U.S. delegation holds talks with Myanmar's Suu Kyi

YANGON (Reuters) - A top U.S. official held rare talks with Myanmar's detained opposition leader, Aung San Suu Kyi, on Wednesday as part of Washington's highest-level visit to the isolated army-ruled country in 14 years.

The Nobel Peace Prize winner met United States Assistant Secretary of State Kurt Campbell for more than two hours at a hotel near Yangon's Inya lake, close to her home where she has been detained for much of the past two decades.

Aung San Suu Kyi (R) arrives for a meeting with U.S. Assistant Secretary of State for East Asian and Pacific Affairs Kurt Campbell (L) at the Inya Lake Hotel in Yangon November 4, 2009. (REUTERS/Aung Hla Tun)

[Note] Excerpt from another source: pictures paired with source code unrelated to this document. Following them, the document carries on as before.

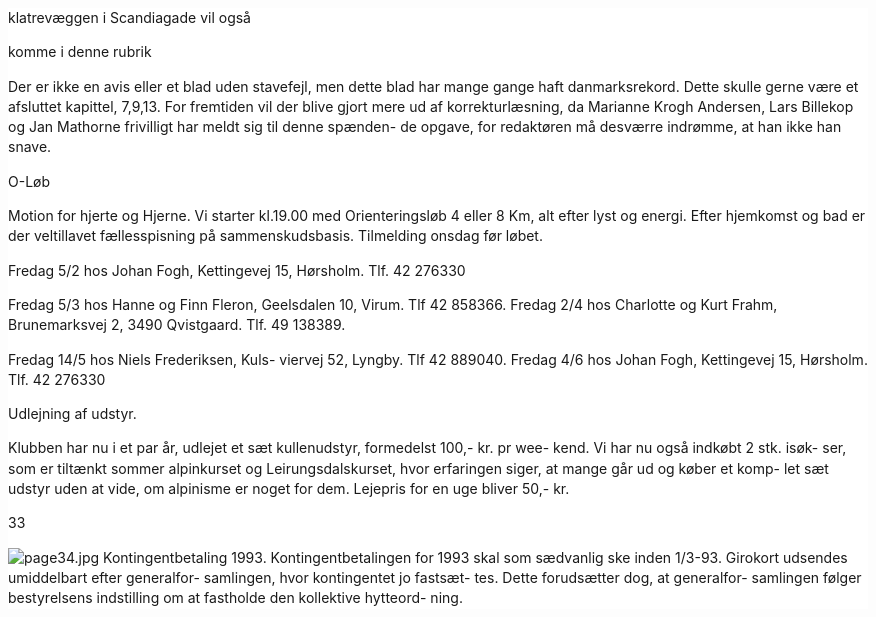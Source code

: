 klatrevæggen i Scandiagade vil også

komme i denne rubrik

Der er ikke en avis eller et blad uden
stavefejl, men dette blad har mange
gange haft danmarksrekord. Dette skulle
gerne være et afsluttet kapittel, 7,9,13.
For fremtiden vil der blive gjort mere ud
af korrekturlæsning, da Marianne Krogh
Andersen, Lars Billekop og Jan Mathorne
frivilligt har meldt sig til denne spænden-
de opgave, for redaktøren må desværre
indrømme, at han ikke han snave.

O-Løb

Motion for hjerte og Hjerne.
Vi starter kl.19.00 med Orienteringsløb 4
eller 8 Km, alt efter lyst og energi. Efter
hjemkomst og bad er der veltillavet
fællesspisning på  sammenskudsbasis.
Tilmelding onsdag før løbet.

Fredag 5/2 hos Johan Fogh, Kettingevej
15, Hørsholm. Tlf. 42 276330

Fredag 5/3 hos Hanne og Finn Fleron,
Geelsdalen 10, Virum. Tlf 42 858366.
Fredag 2/4 hos Charlotte og Kurt Frahm,
Brunemarksvej 2, 3490 Qvistgaard.
Tlf. 49 138389.

Fredag 14/5 hos Niels Frederiksen, Kuls-
viervej 52, Lyngby. Tlf 42 889040.
Fredag 4/6 hos Johan Fogh, Kettingevej
15, Hørsholm. Tlf. 42 276330

Udlejning af udstyr.

Klubben har nu i et par år, udlejet et sæt
kullenudstyr, formedelst 100,- kr. pr wee-
kend. Vi har nu også indkøbt 2 stk. isøk-
ser, som er tiltænkt sommer alpinkurset
og Leirungsdalskurset, hvor erfaringen
siger, at mange går ud og køber et komp-
let sæt udstyr uden at vide, om alpinisme
er noget for dem. Lejepris for en uge
bliver 50,- kr.

33





![page34.jpg](/1993/DB-1993-1/page34.jpg)
Kontingentbetaling 1993.
Kontingentbetalingen for 1993 skal som
sædvanlig ske inden 1/3-93. Girokort
udsendes umiddelbart efter generalfor-
samlingen, hvor kontingentet jo fastsæt-
tes. Dette forudsætter dog, at generalfor-
samlingen følger bestyrelsens indstilling
om at fastholde den kollektive hytteord-
ning.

Suu Kyi and Campbell posed for photographs but did not answer reporters' questions.

Campbell, Washington's top official for East and Southeast Asia, met earlier on Wednesday with Myanmar Prime Minister Thein Sein.

On Tuesday, Campbell held talks with top junta officials in the remote new capital Naypyidaw, but he did not meet junta supremo Than Shwe, the ageing general who has tightly controlled the former Burma for the past 17 years.

Diplomats and analysts have described the visit as an exploratory dialogue and say it is unlikely anything substantive will come from the two-day trip, which comes after a recent softening of stances by both sides. The State Department said on Tuesday the visit was a "fact-finding mission".

The regime is keen to see Western sanctions lifted and has allowed Suu Kyi to raise the issue with diplomats in meetings that the junta normally forbids.

The United States announced in September it would pursue deeper engagement to try to spur democratic reforms in Myanmar and is pressing for free, fair and inclusive elections next year.

However, it has refused to lift its trade embargo on the resource-rich country and says the dialogue would supplement sanctions rather than replace them.

Campbell was due to meet representatives of ethnic groups and Suu Kyi's National League for Democracy (NLD) party, which was the clear winner the last time polls were held in 1990.

The military, which has ruled since a 1962 coup, refused to recognise the NLD victory. The party has yet to say whether it will contest next year's vote.